189.На следующее утро Игорь сидел в номере и рисовал головку Ауры. Вешаться расхотелось. Художник пытался схватить ту единственную линию, в которую вписался бы объем девочкина лица, линию, что сама по себе, продолжаясь, передала бы ощущение, испытанное Игорем от первого взгляда на незнакомку в красной куртке. Схватить линию оказалось неимоверно трудно, хоть она и вертелась буквально на кончике фломастера. Зазвонил телефон. Ч-черт побери! Кому, интересно, я понадобился в этой глуши? Двести двенадцатый? Москву заказывали? Москву? Какую Москву? Ах да, Москву! Ваш абонент не отвечает. Снимаем заказ? Как это? раздраженно удивился Золотов, только что вспомнивший, что, собственно, за Москву. Как, то есть, не отвечает?! Должны ответить! Слушайте сами! бросила телефонистка и включила долгие тоскливые гудки. Что такое? Сегодня выходной. Ирине и быть негде, кроме как дома! А еще раз попробовать можно? Через час, что ли… Линия ушла куда-то совсем далеко. Лицо девочки вспоминалось с трудом. Шуршание фломастера по бумаге вызывало нервическую дрожь отвращения. Сосало под ложечкою: следовало хоть стакан чаю выпить, а тут сиди, жди этого повторного вызова! Но через час Москва не ответила тоже. Игорь перенес заказ на следующее утро. Боже, странность-то какая! Он бежит из Москвы, от Ирины, псковскую халтуру за избавление принимает, а Ирина не ответила — и он уже весь на взводе, нервничает, дергается…

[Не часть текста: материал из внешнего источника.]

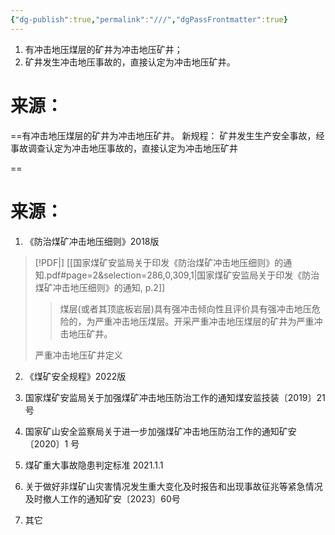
 ```yaml
---
{"dg-publish":true,"permalink":"///","dgPassFrontmatter":true}
---
```



1. 有冲击地压煤层的矿井为冲击地压矿井；
2. 矿井发生冲击地压事故的，直接认定为冲击地压矿井。






# 来源：
==有冲击地压煤层的矿井为冲击地压矿井。
新规程：
矿井发生生产安全事故，经事故调查认定为冲击地压事故的，直接认定为冲击地压矿井


==









# 来源：
1. 《防治煤矿冲击地压细则》2018版

> [!PDF|] [[国家煤矿安监局关于印发《防治煤矿冲击地压细则》的通知.pdf#page=2&selection=286,0,309,1|国家煤矿安监局关于印发《防治煤矿冲击地压细则》的通知, p.2]]
> > 煤层(或者其顶底板岩层)具有强冲击倾向性且评价具有强冲击地压危险的，为严重冲击地压煤层。开采严重冲击地压煤层的矿井为严重冲击地压矿井。
> 
> 严重冲击地压矿井定义

2. 《煤矿安全规程》2022版



3. 国家煤矿安监局关于加强煤矿冲击地压防治工作的通知煤安监技装〔2019〕21 号



4. 国家矿山安全监察局关于进一步加强煤矿冲击地压防治工作的通知矿安〔2020〕1 号




5. 煤矿重大事故隐患判定标准 2021.1.1



6. 关于做好⾮煤矿⼭灾害情况发⽣重⼤变化及时报告和出现事故征兆等紧急情况及时撤⼈⼯作的通知矿安〔2023〕60号



7. 其它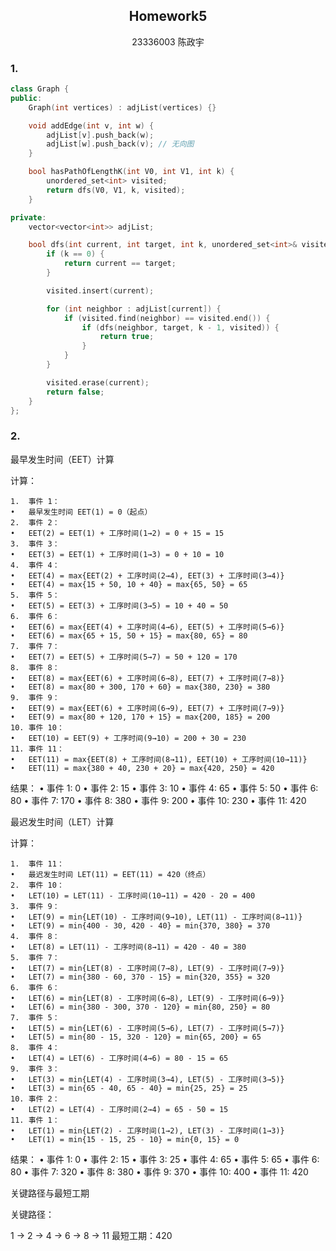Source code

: ## <center> Homework5</center>

<center> 23336003 陈政宇 </center>

### 1.

```cpp
class Graph {
public:
    Graph(int vertices) : adjList(vertices) {}

    void addEdge(int v, int w) {
        adjList[v].push_back(w);
        adjList[w].push_back(v); // 无向图
    }

    bool hasPathOfLengthK(int V0, int V1, int k) {
        unordered_set<int> visited;
        return dfs(V0, V1, k, visited);
    }

private:
    vector<vector<int>> adjList;

    bool dfs(int current, int target, int k, unordered_set<int>& visited) {
        if (k == 0) {
            return current == target;
        }

        visited.insert(current);

        for (int neighbor : adjList[current]) {
            if (visited.find(neighbor) == visited.end()) {
                if (dfs(neighbor, target, k - 1, visited)) {
                    return true;
                }
            }
        }

        visited.erase(current);
        return false;
    }
};
```

### 2.

最早发生时间（EET）计算

计算：

	1.	事件 1：
	•	最早发生时间 EET(1) = 0（起点）
	2.	事件 2：
	•	EET(2) = EET(1) + 工序时间(1→2) = 0 + 15 = 15
	3.	事件 3：
	•	EET(3) = EET(1) + 工序时间(1→3) = 0 + 10 = 10
	4.	事件 4：
	•	EET(4) = max{EET(2) + 工序时间(2→4), EET(3) + 工序时间(3→4)}
	•	EET(4) = max{15 + 50, 10 + 40} = max{65, 50} = 65
	5.	事件 5：
	•	EET(5) = EET(3) + 工序时间(3→5) = 10 + 40 = 50
	6.	事件 6：
	•	EET(6) = max{EET(4) + 工序时间(4→6), EET(5) + 工序时间(5→6)}
	•	EET(6) = max{65 + 15, 50 + 15} = max{80, 65} = 80
	7.	事件 7：
	•	EET(7) = EET(5) + 工序时间(5→7) = 50 + 120 = 170
	8.	事件 8：
	•	EET(8) = max{EET(6) + 工序时间(6→8), EET(7) + 工序时间(7→8)}
	•	EET(8) = max{80 + 300, 170 + 60} = max{380, 230} = 380
	9.	事件 9：
	•	EET(9) = max{EET(6) + 工序时间(6→9), EET(7) + 工序时间(7→9)}
	•	EET(9) = max{80 + 120, 170 + 15} = max{200, 185} = 200
	10.	事件 10：
	•	EET(10) = EET(9) + 工序时间(9→10) = 200 + 30 = 230
	11.	事件 11：
	•	EET(11) = max{EET(8) + 工序时间(8→11), EET(10) + 工序时间(10→11)}
	•	EET(11) = max{380 + 40, 230 + 20} = max{420, 250} = 420

结果：
	•	事件 1: 0
	•	事件 2: 15
	•	事件 3: 10
	•	事件 4: 65
	•	事件 5: 50
	•	事件 6: 80
	•	事件 7: 170
	•	事件 8: 380
	•	事件 9: 200
	•	事件 10: 230
	•	事件 11: 420

最迟发生时间（LET）计算

计算：

	1.	事件 11：
	•	最迟发生时间 LET(11) = EET(11) = 420（终点）
	2.	事件 10：
	•	LET(10) = LET(11) - 工序时间(10→11) = 420 - 20 = 400
	3.	事件 9：
	•	LET(9) = min{LET(10) - 工序时间(9→10), LET(11) - 工序时间(8→11)}
	•	LET(9) = min{400 - 30, 420 - 40} = min{370, 380} = 370
	4.	事件 8：
	•	LET(8) = LET(11) - 工序时间(8→11) = 420 - 40 = 380
	5.	事件 7：
	•	LET(7) = min{LET(8) - 工序时间(7→8), LET(9) - 工序时间(7→9)}
	•	LET(7) = min{380 - 60, 370 - 15} = min{320, 355} = 320
	6.	事件 6：
	•	LET(6) = min{LET(8) - 工序时间(6→8), LET(9) - 工序时间(6→9)}
	•	LET(6) = min{380 - 300, 370 - 120} = min{80, 250} = 80
	7.	事件 5：
	•	LET(5) = min{LET(6) - 工序时间(5→6), LET(7) - 工序时间(5→7)}
	•	LET(5) = min{80 - 15, 320 - 120} = min{65, 200} = 65
	8.	事件 4：
	•	LET(4) = LET(6) - 工序时间(4→6) = 80 - 15 = 65
	9.	事件 3：
	•	LET(3) = min{LET(4) - 工序时间(3→4), LET(5) - 工序时间(3→5)}
	•	LET(3) = min{65 - 40, 65 - 40} = min{25, 25} = 25
	10.	事件 2：
	•	LET(2) = LET(4) - 工序时间(2→4) = 65 - 50 = 15
	11.	事件 1：
	•	LET(1) = min{LET(2) - 工序时间(1→2), LET(3) - 工序时间(1→3)}
	•	LET(1) = min{15 - 15, 25 - 10} = min{0, 15} = 0

结果：
	•	事件 1: 0
	•	事件 2: 15
	•	事件 3: 25
	•	事件 4: 65
	•	事件 5: 65
	•	事件 6: 80
	•	事件 7: 320
	•	事件 8: 380
	•	事件 9: 370
	•	事件 10: 400
	•	事件 11: 420

关键路径与最短工期

关键路径：

1 → 2 → 4 → 6 → 8 → 11
最短工期：420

Золотов позавтракал, надел плащ и отправился в пушкинское именье, оттуда — в Тригорское.
Но и в дали, в краю чужом
Я буду мыслию всегдашней…
Несколько раз увидел издали вчерашнюю московскую экскурсию и выискивал красную куртку. Потом, в конце своего пути, в ограде монастыря, столкнулся с Аурою едва не лицом к лицу: туристы осматривали достопримечательности ничем, на Игорев взгляд, не примечательного монастырского собора, а Аура стояла на ветру под мелким дождиком у могилы Александра Сергеевича, ровесника Золотова, и смотрела, словно завороженная, на некрасивый обелиск, скрытый мутным стеклом. Художник наткнулся на Ауру глазами и отшагнул к стене. Вынул блокнот, стал рисовать. Дождь мочил бумагу, ветер трепал ее, рвал из рук, но Золотову казалось: если упустить то, что он видит… в этой девочке под дождем, право же, заключалось сейчас нечто большее, чем просто хорошенькая девочка под мелким дождем: дух осенял чело девочки.

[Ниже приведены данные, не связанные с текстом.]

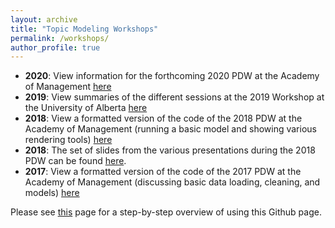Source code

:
```yaml
---
layout: archive
title: "Topic Modeling Workshops"
permalink: /workshops/
author_profile: true
---
```

* <b>2020</b>: View information for the forthcoming 2020 PDW at the Academy of Management <a href="/workshops/2020">here</a> 
* <b>2019</b>: View summaries of the different sessions at the 2019 Workshop at the University of Alberta <a href="/workshops/2019">here</a> 
* <b>2018</b>: View a formatted version of the code of the 2018 PDW at the Academy of Management (running a basic model and showing various rendering tools) <a href="/workshops/2018">here</a>  
* <b>2018</b>: The set of slides from the various presentations during the 2018 PDW can be found <a href="https://docs.google.com/viewer?url=https://github.com/RFJHaans/topicmodeling/raw/master/AoM-PDW-TModel_18_all_v3_1.pdf">here</a>.  
* <b>2017</b>: View a formatted version of the code of the 2017 PDW at the Academy of Management (discussing basic data loading, cleaning, and models) <a href="/workshops/2017">here</a>

Please see <a href="/workshops/howto"> this</a> page for a step-by-step overview of using this Github page.   
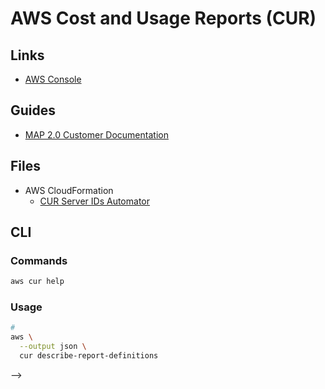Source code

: # AWS Cost and Usage Reports (CUR)

<!--
https://console.aws.amazon.com/migrationhub/home?region=us-east-1#/welcome
-->

## Links

- [AWS Console](https://console.aws.amazon.com/acm/home?region=us-east-1#/)

## Guides

- [MAP 2.0 Customer Documentation](https://s3-us-west-2.amazonaws.com/map-2.0-customer-documentation/html/latest/en/1-setting_up_cur.html)

## Files

- AWS CloudFormation
  - [CUR Server IDs Automator](https://map-automation.s3.us-west-2.amazonaws.com/cur-server-ids-automator.yaml)

## CLI

### Commands

```sh
aws cur help
```

### Usage

```sh
#
aws \
  --output json \
  cur describe-report-definitions
```

<!--
Cost allocation tags

aws-migration-project-id
map-dba
map-migrated
map-migrated-app
map-sap
<!-- map-win-modernized -->
-->
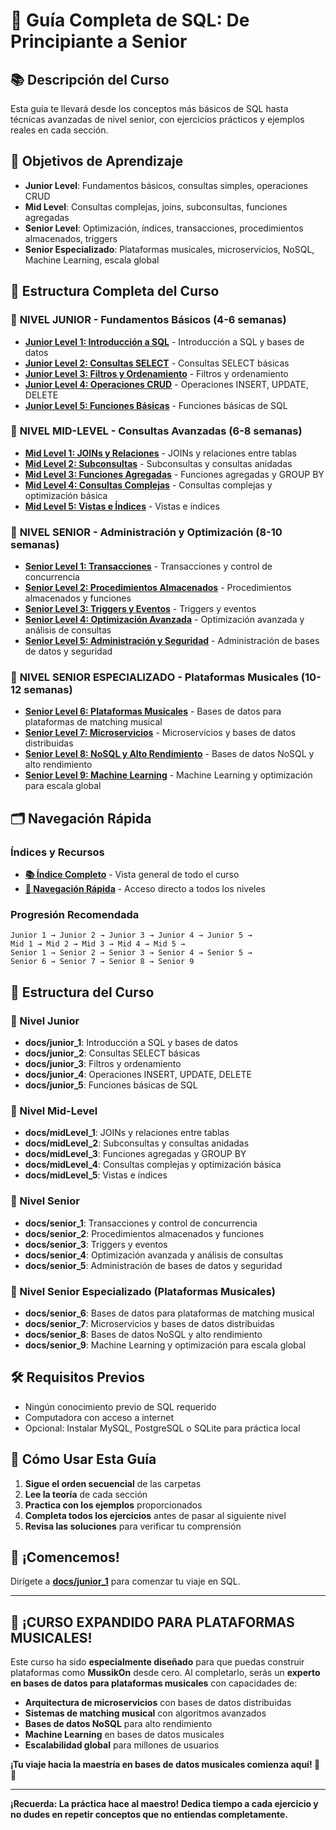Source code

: # 🚀 Guía Completa de SQL: De Principiante a Senior

## 📚 Descripción del Curso
Esta guía te llevará desde los conceptos más básicos de SQL hasta técnicas avanzadas de nivel senior, con ejercicios prácticos y ejemplos reales en cada sección.

## 🎯 Objetivos de Aprendizaje
- **Junior Level**: Fundamentos básicos, consultas simples, operaciones CRUD
- **Mid Level**: Consultas complejas, joins, subconsultas, funciones agregadas
- **Senior Level**: Optimización, índices, transacciones, procedimientos almacenados, triggers
- **Senior Especializado**: Plataformas musicales, microservicios, NoSQL, Machine Learning, escala global

## 📁 Estructura Completa del Curso

### 🔰 **NIVEL JUNIOR** - Fundamentos Básicos (4-6 semanas)

- **[Junior Level 1: Introducción a SQL](docs/junior_1/README.md)** - Introducción a SQL y bases de datos
- **[Junior Level 2: Consultas SELECT](docs/junior_2/README.md)** - Consultas SELECT básicas
- **[Junior Level 3: Filtros y Ordenamiento](docs/junior_3/README.md)** - Filtros y ordenamiento
- **[Junior Level 4: Operaciones CRUD](docs/junior_4/README.md)** - Operaciones INSERT, UPDATE, DELETE
- **[Junior Level 5: Funciones Básicas](docs/junior_5/README.md)** - Funciones básicas de SQL

### 🔶 **NIVEL MID-LEVEL** - Consultas Avanzadas (6-8 semanas)

- **[Mid Level 1: JOINs y Relaciones](docs/midLevel_1/README.md)** - JOINs y relaciones entre tablas
- **[Mid Level 2: Subconsultas](docs/midLevel_2/README.md)** - Subconsultas y consultas anidadas
- **[Mid Level 3: Funciones Agregadas](docs/midLevel_3/README.md)** - Funciones agregadas y GROUP BY
- **[Mid Level 4: Consultas Complejas](docs/midLevel_4/README.md)** - Consultas complejas y optimización básica
- **[Mid Level 5: Vistas e Índices](docs/midLevel_5/README.md)** - Vistas e índices

### 🎯 **NIVEL SENIOR** - Administración y Optimización (8-10 semanas)

- **[Senior Level 1: Transacciones](docs/senior_1/README.md)** - Transacciones y control de concurrencia
- **[Senior Level 2: Procedimientos Almacenados](docs/senior_2/README.md)** - Procedimientos almacenados y funciones
- **[Senior Level 3: Triggers y Eventos](docs/senior_3/README.md)** - Triggers y eventos
- **[Senior Level 4: Optimización Avanzada](docs/senior_4/README.md)** - Optimización avanzada y análisis de consultas
- **[Senior Level 5: Administración y Seguridad](docs/senior_5/README.md)** - Administración de bases de datos y seguridad

### 🚀 **NIVEL SENIOR ESPECIALIZADO** - Plataformas Musicales (10-12 semanas)

- **[Senior Level 6: Plataformas Musicales](docs/senior_6/README.md)** - Bases de datos para plataformas de matching musical
- **[Senior Level 7: Microservicios](docs/senior_7/README.md)** - Microservicios y bases de datos distribuidas
- **[Senior Level 8: NoSQL y Alto Rendimiento](docs/senior_8/README.md)** - Bases de datos NoSQL y alto rendimiento
- **[Senior Level 9: Machine Learning](docs/senior_9/README.md)** - Machine Learning y optimización para escala global

## 🗂️ Navegación Rápida

### **Índices y Recursos**
- **[📚 Índice Completo](docs/INDICE_COMPLETO.md)** - Vista general de todo el curso
- **[🧭 Navegación Rápida](docs/NAVEGACION_RAPIDA.md)** - Acceso directo a todos los niveles

### **Progresión Recomendada**
```
Junior 1 → Junior 2 → Junior 3 → Junior 4 → Junior 5 → 
Mid 1 → Mid 2 → Mid 3 → Mid 4 → Mid 5 → 
Senior 1 → Senior 2 → Senior 3 → Senior 4 → Senior 5 → 
Senior 6 → Senior 7 → Senior 8 → Senior 9
```

## 📁 Estructura del Curso

### 🔰 Nivel Junior
- **docs/junior_1**: Introducción a SQL y bases de datos
- **docs/junior_2**: Consultas SELECT básicas
- **docs/junior_3**: Filtros y ordenamiento
- **docs/junior_4**: Operaciones INSERT, UPDATE, DELETE
- **docs/junior_5**: Funciones básicas de SQL

### 🔶 Nivel Mid-Level
- **docs/midLevel_1**: JOINs y relaciones entre tablas
- **docs/midLevel_2**: Subconsultas y consultas anidadas
- **docs/midLevel_3**: Funciones agregadas y GROUP BY
- **docs/midLevel_4**: Consultas complejas y optimización básica
- **docs/midLevel_5**: Vistas e índices

### 🎯 Nivel Senior
- **docs/senior_1**: Transacciones y control de concurrencia
- **docs/senior_2**: Procedimientos almacenados y funciones
- **docs/senior_3**: Triggers y eventos
- **docs/senior_4**: Optimización avanzada y análisis de consultas
- **docs/senior_5**: Administración de bases de datos y seguridad

### 🚀 Nivel Senior Especializado (Plataformas Musicales)
- **docs/senior_6**: Bases de datos para plataformas de matching musical
- **docs/senior_7**: Microservicios y bases de datos distribuidas
- **docs/senior_8**: Bases de datos NoSQL y alto rendimiento
- **docs/senior_9**: Machine Learning y optimización para escala global

## 🛠️ Requisitos Previos
- Ningún conocimiento previo de SQL requerido
- Computadora con acceso a internet
- Opcional: Instalar MySQL, PostgreSQL o SQLite para práctica local

## 📖 Cómo Usar Esta Guía
1. **Sigue el orden secuencial** de las carpetas
2. **Lee la teoría** de cada sección
3. **Practica con los ejemplos** proporcionados
4. **Completa todos los ejercicios** antes de pasar al siguiente nivel
5. **Revisa las soluciones** para verificar tu comprensión

## 🎉 ¡Comencemos!
Dirígete a **[docs/junior_1](docs/junior_1/README.md)** para comenzar tu viaje en SQL.

---

## 🚀 **¡CURSO EXPANDIDO PARA PLATAFORMAS MUSICALES!**

Este curso ha sido **especialmente diseñado** para que puedas construir plataformas como **MussikOn** desde cero. Al completarlo, serás un **experto en bases de datos para plataformas musicales** con capacidades de:

- **Arquitectura de microservicios** con bases de datos distribuidas
- **Sistemas de matching musical** con algoritmos avanzados
- **Bases de datos NoSQL** para alto rendimiento
- **Machine Learning** en bases de datos musicales
- **Escalabilidad global** para millones de usuarios

**¡Tu viaje hacia la maestría en bases de datos musicales comienza aquí! 🎵🚀**

---

**¡Recuerda: La práctica hace al maestro! Dedica tiempo a cada ejercicio y no dudes en repetir conceptos que no entiendas completamente.**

Аура, почувствовав наблюдение, обернулась. Игорь улыбнулся ей, как старой знакомице, жестом попросил не двигаться. Она поняла и приняла прежнюю позу, но что-то уже изменилось, — должно быть. Дух слетел, потревоженный поворотом мыслей девочки. Игорь захлопнул блокнот. Можно взглянуть? спросила, подойдя, Аура. О, вы профессионал! А я думала: хобби (и про себя: зачем? что я делаю? я же запретила себе контакт с ним!). К сожалению, профессионал. (Вот и не вытерпел. А еще: пусть, дескать, Он мне ее приведет, в постель пусть уложит! Сам я, дескать, и палец о палец!..) Почему к сожалению? Долгий разговор. А кто вы? Токарь. Я серьезно. И я серьезно. Револьверщица. Игорь поднял глаза на девочку: губа закушена, лоб побелел. Наверное, тоже долгий разговор. Как ваше имя? Аура. Алла? Аура поморщилась: А-у-ра. Аурелия. Откуда такое имя? Из Литвы. Я литовка. Аура! закричали из группы, которая, осмотрев в монастыре что положено, направлялась к автобусу. Куда вас зовут? На турбазу, обедать. (Еще и с Толиком объясняться: донесут непременно!) А почему бы нам не пообедать вместе? Тут, внизу, я видел ресторанчик… Извините, мне это неудобно. Поверьте: не надо меня уговаривать. И вдруг: если хотите, я навещу вас вечером. (Боже, что я ему обещаю!) Вы будете дома? Аура! снова долетело от автобуса. Иду! Вы же не знаете, где я… она только махнула рукою на бегу.